**Task description:** Set down exactly the lines from the first line of the records through the line that contains "Meant as a guide for prospective emigrants.", and leave every picture out.

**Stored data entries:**
= = = = =

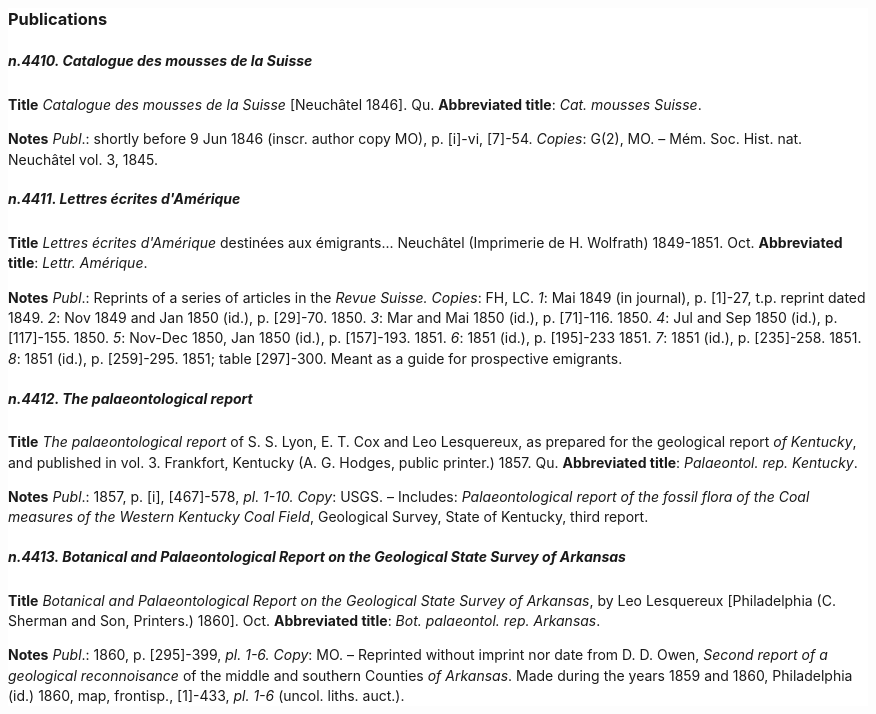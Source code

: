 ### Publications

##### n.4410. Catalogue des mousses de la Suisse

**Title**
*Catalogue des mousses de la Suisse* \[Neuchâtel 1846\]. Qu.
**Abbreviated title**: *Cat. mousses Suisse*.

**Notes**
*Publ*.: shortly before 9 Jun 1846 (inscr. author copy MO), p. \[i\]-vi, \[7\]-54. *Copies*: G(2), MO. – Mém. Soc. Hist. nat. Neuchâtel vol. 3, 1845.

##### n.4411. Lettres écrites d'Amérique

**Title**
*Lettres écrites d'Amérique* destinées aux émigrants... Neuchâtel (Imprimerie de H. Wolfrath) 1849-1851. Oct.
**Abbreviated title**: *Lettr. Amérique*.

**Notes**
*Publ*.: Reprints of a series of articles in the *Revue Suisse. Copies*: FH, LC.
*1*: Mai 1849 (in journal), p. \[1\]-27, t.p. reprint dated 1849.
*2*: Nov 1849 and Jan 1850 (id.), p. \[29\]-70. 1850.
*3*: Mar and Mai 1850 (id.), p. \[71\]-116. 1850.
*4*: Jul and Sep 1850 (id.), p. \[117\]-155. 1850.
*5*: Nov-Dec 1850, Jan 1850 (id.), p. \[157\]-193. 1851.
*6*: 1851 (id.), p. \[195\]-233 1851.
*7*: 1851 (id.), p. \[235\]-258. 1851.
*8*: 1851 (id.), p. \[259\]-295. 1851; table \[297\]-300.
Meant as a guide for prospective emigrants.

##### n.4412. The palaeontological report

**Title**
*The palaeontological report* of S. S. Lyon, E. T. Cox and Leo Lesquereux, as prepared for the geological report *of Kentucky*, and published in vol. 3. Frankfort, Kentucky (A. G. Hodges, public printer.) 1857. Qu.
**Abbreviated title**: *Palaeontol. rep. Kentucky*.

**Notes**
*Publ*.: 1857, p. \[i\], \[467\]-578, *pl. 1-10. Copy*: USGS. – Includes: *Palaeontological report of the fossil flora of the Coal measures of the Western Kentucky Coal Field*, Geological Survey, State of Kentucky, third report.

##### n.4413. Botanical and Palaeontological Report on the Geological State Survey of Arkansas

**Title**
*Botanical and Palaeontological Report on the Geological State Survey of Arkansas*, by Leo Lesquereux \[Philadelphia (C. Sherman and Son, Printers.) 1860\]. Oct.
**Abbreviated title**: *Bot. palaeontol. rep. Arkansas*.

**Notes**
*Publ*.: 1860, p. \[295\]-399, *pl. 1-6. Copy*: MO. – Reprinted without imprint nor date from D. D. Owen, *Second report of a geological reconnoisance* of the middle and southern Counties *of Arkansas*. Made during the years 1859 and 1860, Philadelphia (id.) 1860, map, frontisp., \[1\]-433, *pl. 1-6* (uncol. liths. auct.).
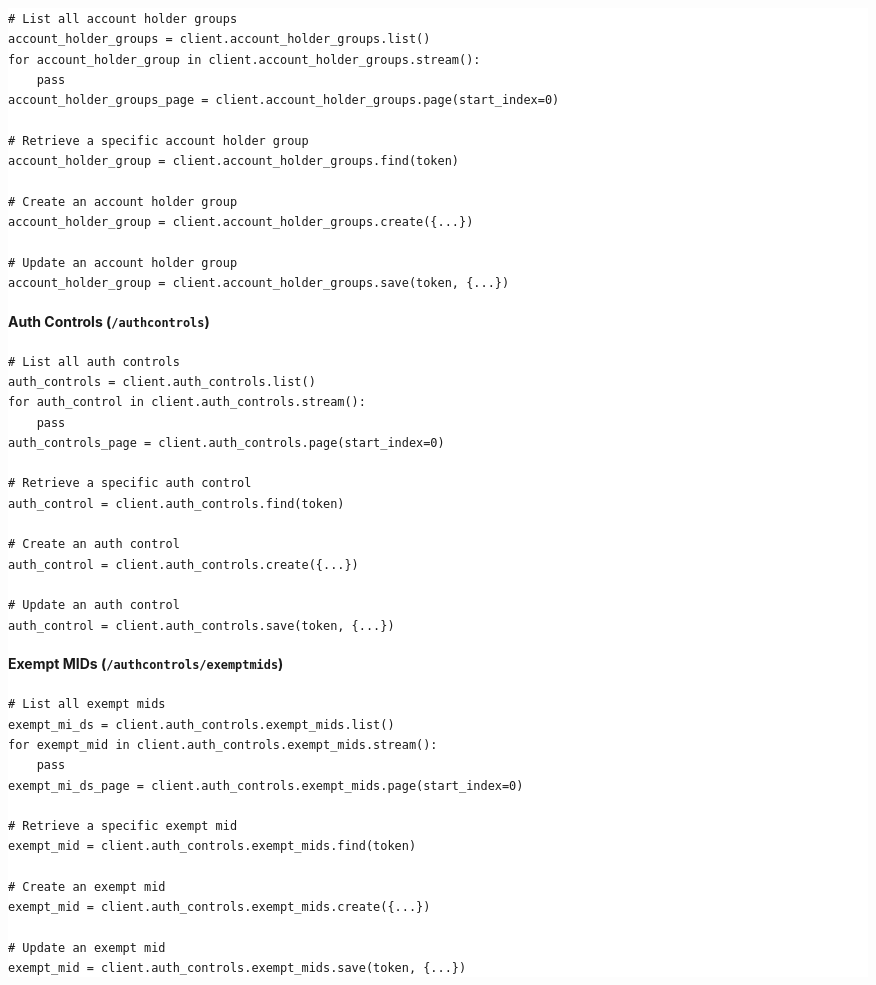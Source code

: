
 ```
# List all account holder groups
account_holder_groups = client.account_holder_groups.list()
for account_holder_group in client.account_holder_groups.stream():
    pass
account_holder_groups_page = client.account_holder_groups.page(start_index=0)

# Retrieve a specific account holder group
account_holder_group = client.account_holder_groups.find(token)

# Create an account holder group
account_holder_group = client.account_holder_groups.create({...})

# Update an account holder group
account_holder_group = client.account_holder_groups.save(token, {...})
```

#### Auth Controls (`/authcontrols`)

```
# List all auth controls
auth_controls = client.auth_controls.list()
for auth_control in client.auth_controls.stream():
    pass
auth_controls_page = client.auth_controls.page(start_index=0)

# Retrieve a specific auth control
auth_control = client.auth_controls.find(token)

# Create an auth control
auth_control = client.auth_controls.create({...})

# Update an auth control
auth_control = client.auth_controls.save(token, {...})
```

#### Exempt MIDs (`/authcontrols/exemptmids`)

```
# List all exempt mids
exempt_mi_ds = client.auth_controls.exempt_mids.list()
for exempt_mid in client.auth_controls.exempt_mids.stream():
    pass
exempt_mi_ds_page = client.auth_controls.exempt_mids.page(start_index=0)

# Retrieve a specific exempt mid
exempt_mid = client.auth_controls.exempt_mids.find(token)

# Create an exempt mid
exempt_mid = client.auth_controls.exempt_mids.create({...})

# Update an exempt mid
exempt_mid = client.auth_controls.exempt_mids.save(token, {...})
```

= = = = =

**Written solution:**
Source code

: ### Publications

##### n.4410. Catalogue des mousses de la Suisse

**Title**
*Catalogue des mousses de la Suisse* \[Neuchâtel 1846\]. Qu.
**Abbreviated title**: *Cat. mousses Suisse*.

**Notes**
*Publ*.: shortly before 9 Jun 1846 (inscr. author copy MO), p. \[i\]-vi, \[7\]-54. *Copies*: G(2), MO. – Mém. Soc. Hist. nat. Neuchâtel vol. 3, 1845.

##### n.4411. Lettres écrites d'Amérique

**Title**
*Lettres écrites d'Amérique* destinées aux émigrants... Neuchâtel (Imprimerie de H. Wolfrath) 1849-1851. Oct.
**Abbreviated title**: *Lettr. Amérique*.

**Notes**
*Publ*.: Reprints of a series of articles in the *Revue Suisse. Copies*: FH, LC.
*1*: Mai 1849 (in journal), p. \[1\]-27, t.p. reprint dated 1849.
*2*: Nov 1849 and Jan 1850 (id.), p. \[29\]-70. 1850.
*3*: Mar and Mai 1850 (id.), p. \[71\]-116. 1850.
*4*: Jul and Sep 1850 (id.), p. \[117\]-155. 1850.
*5*: Nov-Dec 1850, Jan 1850 (id.), p. \[157\]-193. 1851.
*6*: 1851 (id.), p. \[195\]-233 1851.
*7*: 1851 (id.), p. \[235\]-258. 1851.
*8*: 1851 (id.), p. \[259\]-295. 1851; table \[297\]-300.
Meant as a guide for prospective emigrants.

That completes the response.